Records to process>
===============

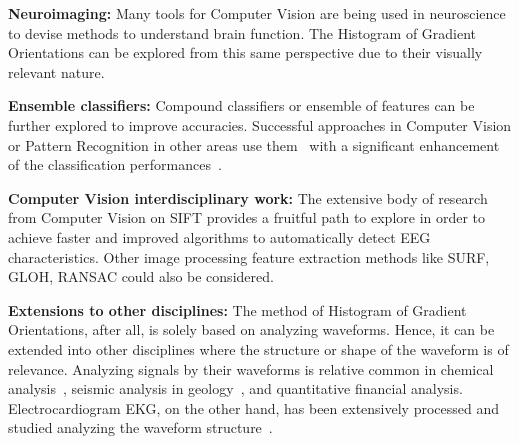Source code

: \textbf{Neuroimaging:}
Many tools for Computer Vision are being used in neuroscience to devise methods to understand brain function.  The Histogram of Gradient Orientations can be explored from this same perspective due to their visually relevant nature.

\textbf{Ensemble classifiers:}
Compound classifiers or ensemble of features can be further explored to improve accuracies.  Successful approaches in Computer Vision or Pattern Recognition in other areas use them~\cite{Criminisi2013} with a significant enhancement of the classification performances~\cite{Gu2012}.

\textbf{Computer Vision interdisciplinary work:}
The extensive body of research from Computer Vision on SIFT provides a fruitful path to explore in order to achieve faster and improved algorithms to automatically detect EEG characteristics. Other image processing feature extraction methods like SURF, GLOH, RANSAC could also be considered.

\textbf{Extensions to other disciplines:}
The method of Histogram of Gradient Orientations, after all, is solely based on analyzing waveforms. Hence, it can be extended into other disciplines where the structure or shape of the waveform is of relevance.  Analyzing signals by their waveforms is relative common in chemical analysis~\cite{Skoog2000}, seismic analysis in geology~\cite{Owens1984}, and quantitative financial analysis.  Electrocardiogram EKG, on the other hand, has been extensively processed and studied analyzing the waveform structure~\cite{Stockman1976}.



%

===============

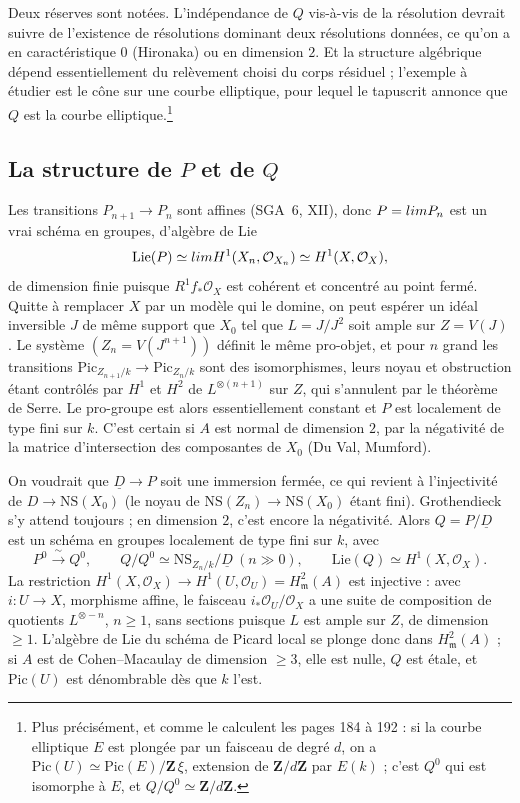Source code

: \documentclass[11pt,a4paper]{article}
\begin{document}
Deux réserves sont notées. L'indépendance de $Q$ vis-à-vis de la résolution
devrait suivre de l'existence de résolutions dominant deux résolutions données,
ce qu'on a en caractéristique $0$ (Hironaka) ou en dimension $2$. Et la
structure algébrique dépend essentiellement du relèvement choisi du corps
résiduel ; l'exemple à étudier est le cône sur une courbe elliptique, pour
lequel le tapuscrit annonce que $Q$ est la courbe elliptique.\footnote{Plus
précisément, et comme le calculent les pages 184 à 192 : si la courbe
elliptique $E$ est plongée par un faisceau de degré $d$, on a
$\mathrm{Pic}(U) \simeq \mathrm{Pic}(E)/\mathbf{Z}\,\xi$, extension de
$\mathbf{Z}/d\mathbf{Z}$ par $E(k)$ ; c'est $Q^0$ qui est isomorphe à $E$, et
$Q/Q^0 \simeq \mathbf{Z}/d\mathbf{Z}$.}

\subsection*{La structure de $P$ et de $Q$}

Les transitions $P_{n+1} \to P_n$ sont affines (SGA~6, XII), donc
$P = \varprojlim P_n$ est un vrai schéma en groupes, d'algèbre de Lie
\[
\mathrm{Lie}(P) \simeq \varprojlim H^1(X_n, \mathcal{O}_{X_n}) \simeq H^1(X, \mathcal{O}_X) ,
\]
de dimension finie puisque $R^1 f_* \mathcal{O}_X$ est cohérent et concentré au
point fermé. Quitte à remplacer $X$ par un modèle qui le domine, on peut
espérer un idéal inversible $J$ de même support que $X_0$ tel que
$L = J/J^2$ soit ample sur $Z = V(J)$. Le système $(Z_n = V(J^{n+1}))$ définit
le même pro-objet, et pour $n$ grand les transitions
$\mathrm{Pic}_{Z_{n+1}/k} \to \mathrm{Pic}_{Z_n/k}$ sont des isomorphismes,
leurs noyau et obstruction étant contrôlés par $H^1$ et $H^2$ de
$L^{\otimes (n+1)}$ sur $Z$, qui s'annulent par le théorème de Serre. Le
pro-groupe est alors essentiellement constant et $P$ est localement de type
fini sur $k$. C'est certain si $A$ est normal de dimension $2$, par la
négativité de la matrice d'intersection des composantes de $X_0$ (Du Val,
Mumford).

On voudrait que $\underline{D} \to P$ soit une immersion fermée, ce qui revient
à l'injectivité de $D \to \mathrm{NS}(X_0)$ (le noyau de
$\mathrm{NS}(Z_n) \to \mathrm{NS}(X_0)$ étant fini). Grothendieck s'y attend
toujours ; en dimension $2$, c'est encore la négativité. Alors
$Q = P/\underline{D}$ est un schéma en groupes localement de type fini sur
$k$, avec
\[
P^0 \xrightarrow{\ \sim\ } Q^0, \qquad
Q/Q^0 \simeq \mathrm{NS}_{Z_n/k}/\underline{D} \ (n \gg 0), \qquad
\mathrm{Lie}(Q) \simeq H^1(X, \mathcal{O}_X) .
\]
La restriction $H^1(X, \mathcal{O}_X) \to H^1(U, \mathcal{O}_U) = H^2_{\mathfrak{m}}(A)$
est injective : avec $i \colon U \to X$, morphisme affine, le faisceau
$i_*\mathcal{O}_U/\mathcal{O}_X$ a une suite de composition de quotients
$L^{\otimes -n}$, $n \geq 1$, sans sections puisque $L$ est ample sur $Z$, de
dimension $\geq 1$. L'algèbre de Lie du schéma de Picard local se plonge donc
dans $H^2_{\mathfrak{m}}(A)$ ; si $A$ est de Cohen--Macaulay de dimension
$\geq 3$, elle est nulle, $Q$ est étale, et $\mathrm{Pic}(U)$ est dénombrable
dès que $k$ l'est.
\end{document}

===============

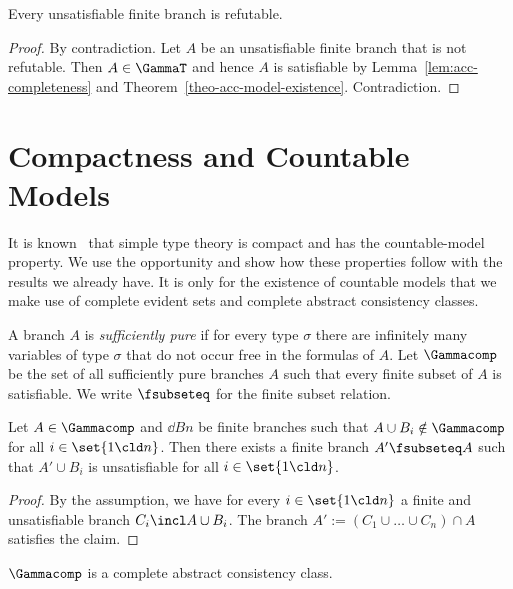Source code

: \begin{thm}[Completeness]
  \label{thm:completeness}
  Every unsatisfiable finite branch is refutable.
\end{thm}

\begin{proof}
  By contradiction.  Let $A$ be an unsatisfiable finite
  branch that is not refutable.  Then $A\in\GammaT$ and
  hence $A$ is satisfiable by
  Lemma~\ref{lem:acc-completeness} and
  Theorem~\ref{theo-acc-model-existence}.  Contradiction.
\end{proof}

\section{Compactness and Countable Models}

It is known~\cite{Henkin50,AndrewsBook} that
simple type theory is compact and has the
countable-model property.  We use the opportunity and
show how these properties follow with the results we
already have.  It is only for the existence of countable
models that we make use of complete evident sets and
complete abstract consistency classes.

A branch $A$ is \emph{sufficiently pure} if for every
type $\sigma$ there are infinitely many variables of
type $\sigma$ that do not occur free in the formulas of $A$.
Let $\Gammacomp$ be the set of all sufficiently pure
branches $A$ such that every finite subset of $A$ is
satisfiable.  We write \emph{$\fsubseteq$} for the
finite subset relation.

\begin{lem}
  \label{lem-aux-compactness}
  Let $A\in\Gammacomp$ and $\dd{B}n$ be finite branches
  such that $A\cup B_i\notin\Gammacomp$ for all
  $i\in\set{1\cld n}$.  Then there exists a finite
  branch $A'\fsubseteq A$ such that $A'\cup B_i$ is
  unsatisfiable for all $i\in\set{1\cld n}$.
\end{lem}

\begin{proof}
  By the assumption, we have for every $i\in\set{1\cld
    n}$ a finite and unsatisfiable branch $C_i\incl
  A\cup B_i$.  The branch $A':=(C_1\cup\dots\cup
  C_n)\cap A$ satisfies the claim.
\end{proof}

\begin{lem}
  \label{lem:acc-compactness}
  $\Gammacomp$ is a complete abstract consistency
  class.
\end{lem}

===============

Problem description> Reproduce exactly the stretch of the material above that starts at the line with "isomorphe à $E$, et" and ends at the line with "de dimension finie", both included, and nothing else.

Exercise output>
$\mathbf{Z}/d\mathbf{Z}$ par $E(k)$ ; c'est $Q^0$ qui est isomorphe à $E$, et
$Q/Q^0 \simeq \mathbf{Z}/d\mathbf{Z}$.}

\subsection*{La structure de $P$ et de $Q$}

Les transitions $P_{n+1} \to P_n$ sont affines (SGA~6, XII), donc
$P = \varprojlim P_n$ est un vrai schéma en groupes, d'algèbre de Lie
\[
\mathrm{Lie}(P) \simeq \varprojlim H^1(X_n, \mathcal{O}_{X_n}) \simeq H^1(X, \mathcal{O}_X) ,
\]
de dimension finie puisque $R^1 f_* \mathcal{O}_X$ est cohérent et concentré au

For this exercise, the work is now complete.